_Required action_
Lines below that include the word "масив" should each be copied.

(Plain-text document sources)
· · · ·
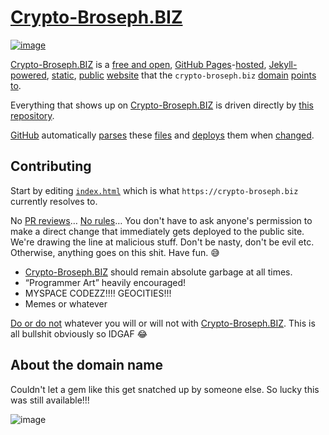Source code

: # [Crypto-Broseph.BIZ](https://crypto-broseph.biz)

[![image](https://github.com/aaronsarnat/crypto-broseph.biz/assets/8367927/1746cdeb-981f-43ec-bd32-cdb7392ca85b)](https://crypto-broseph.biz)

[Crypto-Broseph.BIZ](https://crypto-broseph.biz) is a [free and open](https://en.wikipedia.org/wiki/Unlicense), [GitHub Pages](https://pages.github.com/)-[hosted](https://en.wikipedia.org/wiki/Web_hosting_service), [Jekyll-powered](https://jekyllrb.com/), [static](https://en.wikipedia.org/wiki/Static_site_generator), [public](https://en.wikipedia.org/wiki/Public) [website](https://en.wikipedia.org/wiki/Website) that the `crypto-broseph.biz` [domain](https://en.wikipedia.org/wiki/Domain_name) [points to](https://www.cloudflare.com/).

Everything that shows up on [Crypto-Broseph.BIZ](https://crypto-broseph.biz) is driven directly by [this](https://github.com/aaronsarnat/crypto-broseph.biz/) [repository](https://en.wikipedia.org/wiki/Repository_(version_control)).

[GitHub](https://github.com/) automatically [parses](https://en.wikipedia.org/wiki/Parsing) these [files](https://en.wikipedia.org/wiki/Computer_file) and [deploys](https://github.com/aaronsarnat/crypto-broseph.biz/actions) them when [changed](https://github.com/aaronsarnat/crypto-broseph.biz/commits/main/).

## Contributing

Start by editing [`index.html`](https://github.com/aaronsarnat/crypto-broseph.biz/blob/main/index.html) which is what `https://crypto-broseph.biz` currently resolves to.

No [PR reviews](https://docs.github.com/en/pull-requests/collaborating-with-pull-requests/reviewing-changes-in-pull-requests/about-pull-request-reviews)… [No rules](https://en.wikipedia.org/wiki/Anarchy)… You don't have to ask anyone's permission to make a direct change that immediately gets deployed to the public site. We're drawing the line at malicious stuff. Don't be nasty, don't be evil etc. Otherwise, anything goes on this shit. Have fun. :sweat_smile:

- [Crypto-Broseph.BIZ](https://crypto-broseph.biz) should remain absolute garbage at all times.
- “Programmer Art” heavily encouraged!
- MYSPACE CODEZZ!!!! GEOCITIES!!!
- Memes or whatever

[Do or do not](https://github.com/aaronsarnat/crypto-broseph.biz/assets/8367927/34512591-7df4-4af6-8ecc-e2478312524e) whatever you will or will not with [Crypto-Broseph.BIZ](https://crypto-broseph.biz). This is all bullshit obviously so IDGAF 😂

## About the domain name

Couldn't let a gem like this get snatched up by someone else. So lucky this was still available!!!

![image](https://github.com/aaronsarnat/crypto-broseph.biz/assets/8367927/540c186f-81cc-40e3-a4b3-dd38fad85950)
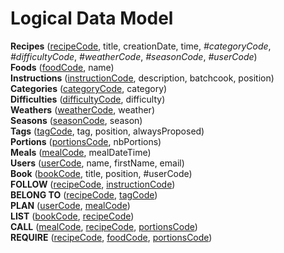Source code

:# Logical Data Model

**Recipes** (<u>recipeCode</u>, title, creationDate, time, _#categoryCode_, _#difficultyCode_, _#weatherCode_, _#seasonCode_, _#userCode_)  
**Foods** (<u>foodCode</u>, name)  
**Instructions** (<u>instructionCode</u>, description, batchcook, position)  
**Categories** (<u>categoryCode</u>, category)  
**Difficulties** (<u>difficultyCode</u>, difficulty)  
**Weathers** (<u>weatherCode</u>, weather)  
**Seasons** (<u>seasonCode</u>, season)  
**Tags** (<u>tagCode</u>, tag, position, alwaysProposed)  
**Portions** (<u>portionsCode</u>, nbPortions)  
**Meals** (<u>mealCode</u>, mealDateTime)  
**Users** (<u>userCode</u>, name, firstName, email)  
**Book** (<u>bookCode</u>, title, position, #userCode)  
**FOLLOW** (<u>recipeCode</u>, <u>instructionCode</u>)  
**BELONG TO** (<u>recipeCode</u>, <u>tagCode</u>)  
**PLAN** (<u>userCode</u>, <u>mealCode</u>)  
**LIST** (<u>bookCode</u>, <u>recipeCode</u>)  
**CALL** (<u>mealCode</u>, <u>recipeCode</u>, <u>portionsCode</u>)  
**REQUIRE** (<u>recipeCode</u>, <u>foodCode</u>, <u>portionsCode</u>)  
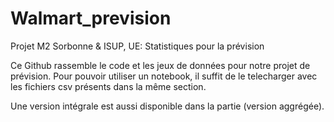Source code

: # Walmart_prevision
Projet M2 Sorbonne &amp; ISUP, UE: Statistiques  pour la prévision  

Ce Github rassemble le code et les jeux de données pour notre projet de prévision. 
Pour pouvoir utiliser un notebook, il suffit de le telecharger avec les fichiers csv présents dans la même section. 

Une version intégrale est aussi disponible dans la partie (version aggrégée). 
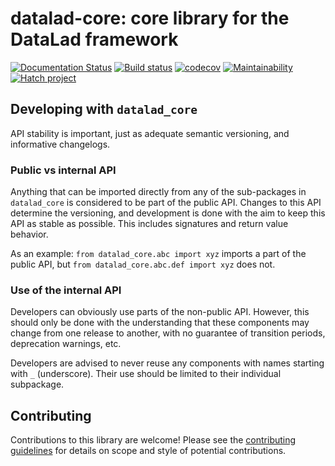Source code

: # datalad-core: core library for the DataLad framework

[![Documentation Status](https://readthedocs.org/projects/datalad-core/badge/?version=latest)](https://datalad-core.readthedocs.io/en/latest/?badge=latest)
[![Build status](https://ci.appveyor.com/api/projects/status/r115bg2iqtvymww4/branch/main?svg=true)](https://ci.appveyor.com/project/mih/datalad-core/branch/main)
[![codecov](https://codecov.io/github/datalad/datalad-core/graph/badge.svg?token=9RG02U6TY4)](https://codecov.io/github/datalad/datalad-core)
[![Maintainability](https://api.codeclimate.com/v1/badges/70898ddc307acedcd2e6/maintainability)](https://codeclimate.com/github/datalad/datalad-core/maintainability)
[![Hatch project](https://img.shields.io/badge/%F0%9F%A5%9A-Hatch-4051b5.svg)](https://github.com/pypa/hatch)

## Developing with `datalad_core`

API stability is important, just as adequate semantic versioning, and informative
changelogs.

### Public vs internal API

Anything that can be imported directly from any of the sub-packages in
`datalad_core` is considered to be part of the public API. Changes to this API
determine the versioning, and development is done with the aim to keep this API
as stable as possible. This includes signatures and return value behavior.

As an example: `from datalad_core.abc import xyz` imports a part of the public
API, but `from datalad_core.abc.def import xyz` does not.

### Use of the internal API

Developers can obviously use parts of the non-public API. However, this should
only be done with the understanding that these components may change from one
release to another, with no guarantee of transition periods, deprecation
warnings, etc.

Developers are advised to never reuse any components with names starting with
`_` (underscore). Their use should be limited to their individual subpackage.

## Contributing

Contributions to this library are welcome! Please see the [contributing
guidelines](CONTRIBUTING.md) for details on scope and style of potential
contributions.
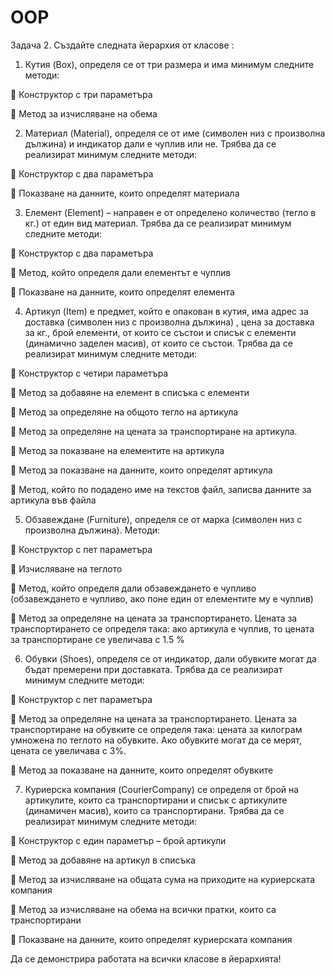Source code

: # OOP
Задача 2.
Създайте следната йерархия от класове :
1. Кутия (Box), определя се от три размера и има минимум следните методи:

 Конструктор с три параметъра

 Метод за изчисляване на обема

2. Материал (Material), определя се от име (символен низ с произволна дължина) и
индикатор дали е чуплив или не. Трябва да се реализират минимум следните методи:

 Конструктор с два параметъра

 Показване на данните, които определят материала

3. Елемент (Element) – направен е от определено количество (тегло в кг.) от един вид
материал. Трябва да се реализират минимум следните методи:

 Конструктор с два параметъра

 Метод, който определя дали елементът е чуплив

 Показване на данните, които определят елемента

4. Артикул (Item) е предмет, който е опакован в кутия, има адрес за доставка (символен
низ с произволна дължина) , цена за доставка за кг., брой елементи, от които се състои
и списък с елементи (динамично заделен масив), от които се състои. Трябва да се
реализират минимум следните методи:

 Конструктор с четири параметъра

 Метод за добавяне на елемент в списъка с елементи

 Метод за определяне на общото тегло на артикула

 Метод за определяне на цената за транспортиране на артикула.

 Метод за показване на елементите на артикула

 Метод за показване на данните, които определят артикула

 Метод, който по подадено име на текстов файл, записва данните за артикула
във файла

5. Обзавеждане (Furniture), определя се от марка (символен низ с произволна
дължина). Методи:

 Конструктор с пет параметъра

 Изчисляване на теглото

 Метод, който определя дали обзавеждането е чупливо (обзавеждането е
чупливо, ако поне един от елементите му е чуплив)

 Метод за определяне на цената за транспортирането. Цената за
транспортирането се определя така: ако артикула е чуплив, то цената за
транспортиране се увеличава с 1.5 %

6. Обувки (Shoes), определя се от индикатор, дали обувките могат да бъдат премерени
при доставката. Трябва да се реализират минимум следните методи:

 Конструктор с пет параметъра

 Метод за определяне на цената за транспортирането. Цената за
транспортиране на обувките се определя така: цената за килограм умножена по
теглото на обувките. Ако обувките могат да се мерят, цената се увеличава с 3%.

 Метод за показване на данните, които определят обувките

7. Куриерска компания (CourierCompany) се определя от брой на артикулите, които са
транспортирани и списък с артикулите (динамичен масив), които са транспортирани.
Трябва да се реализират минимум следните методи:

 Конструктор с един параметър – брой артикули

 Метод за добавяне на артикул в списъка

 Метод за изчисляване на общата сума на приходите на куриерската компания

 Метод за изчисляване на обема на всички пратки, които са транспортирани

 Показване на данните, които определят куриерската компания

Да се демонстрира работата на всички класове в йерархията!

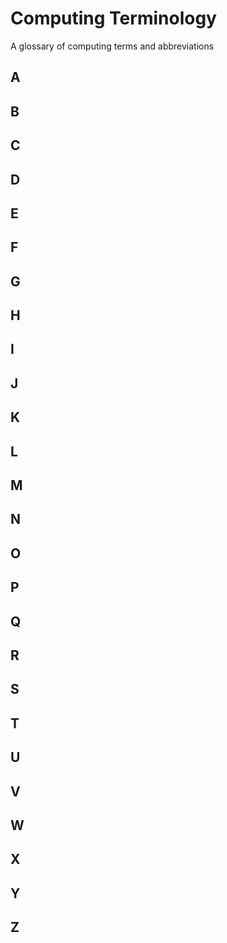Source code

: # Computing Terminology

A glossary of computing terms and abbreviations

## A



## B



## C



## D



## E



## F



## G



## H



## I



## J



## K



## L



## M



## N



## O



## P



## Q



## R



## S



## T



## U



## V



## W



## X



## Y



## Z
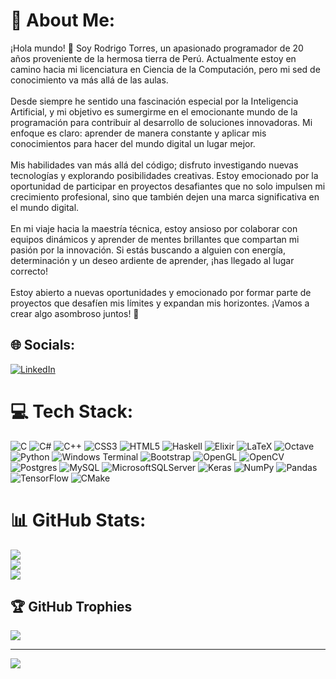 # 💫 About Me:
¡Hola mundo! 👋 Soy Rodrigo Torres, un apasionado programador de 20 años proveniente de la hermosa tierra de Perú. Actualmente estoy en camino hacia mi licenciatura en Ciencia de la Computación, pero mi sed de conocimiento va más allá de las aulas.<br><br>Desde siempre he sentido una fascinación especial por la Inteligencia Artificial, y mi objetivo es sumergirme en el emocionante mundo de la programación para contribuir al desarrollo de soluciones innovadoras. Mi enfoque es claro: aprender de manera constante y aplicar mis conocimientos para hacer del mundo digital un lugar mejor.<br><br>Mis habilidades van más allá del código; disfruto investigando nuevas tecnologías y explorando posibilidades creativas. Estoy emocionado por la oportunidad de participar en proyectos desafiantes que no solo impulsen mi crecimiento profesional, sino que también dejen una marca significativa en el mundo digital.<br><br>En mi viaje hacia la maestría técnica, estoy ansioso por colaborar con equipos dinámicos y aprender de mentes brillantes que compartan mi pasión por la innovación. Si estás buscando a alguien con energía, determinación y un deseo ardiente de aprender, ¡has llegado al lugar correcto!<br><br>Estoy abierto a nuevas oportunidades y emocionado por formar parte de proyectos que desafíen mis límites y expandan mis horizontes. ¡Vamos a crear algo asombroso juntos! 🚀


## 🌐 Socials:
[![LinkedIn](https://img.shields.io/badge/LinkedIn-%230077B5.svg?logo=linkedin&logoColor=white)](https://linkedin.com/in/rodrigo-torres-sotomayor) 

# 💻 Tech Stack:
![C](https://img.shields.io/badge/c-%2300599C.svg?style=for-the-badge&logo=c&logoColor=white) ![C#](https://img.shields.io/badge/c%23-%23239120.svg?style=for-the-badge&logo=csharp&logoColor=white) ![C++](https://img.shields.io/badge/c++-%2300599C.svg?style=for-the-badge&logo=c%2B%2B&logoColor=white) ![CSS3](https://img.shields.io/badge/css3-%231572B6.svg?style=for-the-badge&logo=css3&logoColor=white) ![HTML5](https://img.shields.io/badge/html5-%23E34F26.svg?style=for-the-badge&logo=html5&logoColor=white) ![Haskell](https://img.shields.io/badge/Haskell-5e5086?style=for-the-badge&logo=haskell&logoColor=white) ![Elixir](https://img.shields.io/badge/elixir-%234B275F.svg?style=for-the-badge&logo=elixir&logoColor=white) ![LaTeX](https://img.shields.io/badge/latex-%23008080.svg?style=for-the-badge&logo=latex&logoColor=white) ![Octave](https://img.shields.io/badge/OCTAVE-darkblue?style=for-the-badge&logo=octave&logoColor=fcd683) ![Python](https://img.shields.io/badge/python-3670A0?style=for-the-badge&logo=python&logoColor=ffdd54) ![Windows Terminal](https://img.shields.io/badge/Windows%20Terminal-%234D4D4D.svg?style=for-the-badge&logo=windows-terminal&logoColor=white) ![Bootstrap](https://img.shields.io/badge/bootstrap-%238511FA.svg?style=for-the-badge&logo=bootstrap&logoColor=white) ![OpenGL](https://img.shields.io/badge/OpenGL-%23FFFFFF.svg?style=for-the-badge&logo=opengl) ![OpenCV](https://img.shields.io/badge/opencv-%23white.svg?style=for-the-badge&logo=opencv&logoColor=white) ![Postgres](https://img.shields.io/badge/postgres-%23316192.svg?style=for-the-badge&logo=postgresql&logoColor=white) ![MySQL](https://img.shields.io/badge/mysql-%2300000f.svg?style=for-the-badge&logo=mysql&logoColor=white) ![MicrosoftSQLServer](https://img.shields.io/badge/Microsoft%20SQL%20Server-CC2927?style=for-the-badge&logo=microsoft%20sql%20server&logoColor=white) ![Keras](https://img.shields.io/badge/Keras-%23D00000.svg?style=for-the-badge&logo=Keras&logoColor=white) ![NumPy](https://img.shields.io/badge/numpy-%23013243.svg?style=for-the-badge&logo=numpy&logoColor=white) ![Pandas](https://img.shields.io/badge/pandas-%23150458.svg?style=for-the-badge&logo=pandas&logoColor=white) ![TensorFlow](https://img.shields.io/badge/TensorFlow-%23FF6F00.svg?style=for-the-badge&logo=TensorFlow&logoColor=white) ![CMake](https://img.shields.io/badge/CMake-%23008FBA.svg?style=for-the-badge&logo=cmake&logoColor=white)
# 📊 GitHub Stats:
![](https://github-readme-stats.vercel.app/api?username=RodATS&theme=tokyonight&hide_border=false&include_all_commits=false&count_private=false)<br/>
![](https://github-readme-streak-stats.herokuapp.com/?user=RodATS&theme=tokyonight&hide_border=false)<br/>
![](https://github-readme-stats.vercel.app/api/top-langs/?username=RodATS&theme=tokyonight&hide_border=false&include_all_commits=false&count_private=false&layout=compact)

## 🏆 GitHub Trophies
![](https://github-profile-trophy.vercel.app/?username=RodATS&theme=nord&no-frame=false&no-bg=true&margin-w=4)

---
[![](https://visitcount.itsvg.in/api?id=RodATS&icon=0&color=0)](https://visitcount.itsvg.in)

<!-- Proudly created with GPRM ( https://gprm.itsvg.in ) -->
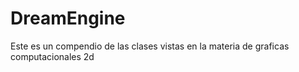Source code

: # DreamEngine
Este es un compendio de las clases vistas en la materia de graficas computacionales 2d

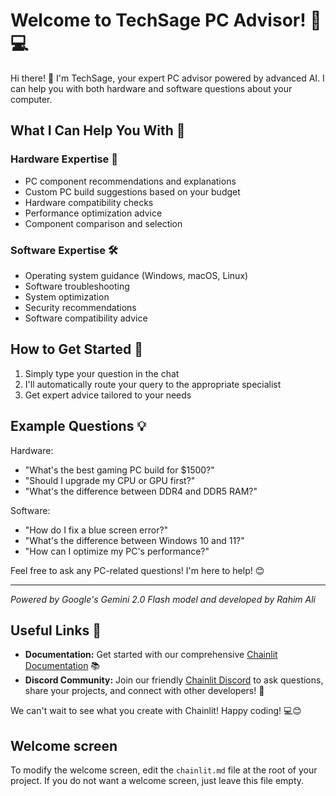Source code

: # Welcome to TechSage PC Advisor! 🚀💻

Hi there! 👋 I'm TechSage, your expert PC advisor powered by advanced AI. I can help you with both hardware and software questions about your computer.

## What I Can Help You With 🤖

### Hardware Expertise 💪
- PC component recommendations and explanations
- Custom PC build suggestions based on your budget
- Hardware compatibility checks
- Performance optimization advice
- Component comparison and selection

### Software Expertise 🛠️
- Operating system guidance (Windows, macOS, Linux)
- Software troubleshooting
- System optimization
- Security recommendations
- Software compatibility advice

## How to Get Started 🎯

1. Simply type your question in the chat
2. I'll automatically route your query to the appropriate specialist
3. Get expert advice tailored to your needs

## Example Questions 💡

Hardware:
- "What's the best gaming PC build for $1500?"
- "Should I upgrade my CPU or GPU first?"
- "What's the difference between DDR4 and DDR5 RAM?"

Software:
- "How do I fix a blue screen error?"
- "What's the difference between Windows 10 and 11?"
- "How can I optimize my PC's performance?"

Feel free to ask any PC-related questions! I'm here to help! 😊

---
*Powered by Google's Gemini 2.0 Flash model and developed by Rahim Ali*

## Useful Links 🔗

- **Documentation:** Get started with our comprehensive [Chainlit Documentation](https://docs.chainlit.io) 📚
- **Discord Community:** Join our friendly [Chainlit Discord](https://discord.gg/k73SQ3FyUh) to ask questions, share your projects, and connect with other developers! 💬

We can't wait to see what you create with Chainlit! Happy coding! 💻😊

## Welcome screen

To modify the welcome screen, edit the `chainlit.md` file at the root of your project. If you do not want a welcome screen, just leave this file empty.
· · · ·
_Written answer_
и списък с елементи (динамично заделен масив), от които се състои. Трябва да се
транспортирани и списък с артикулите (динамичен масив), които са транспортирани.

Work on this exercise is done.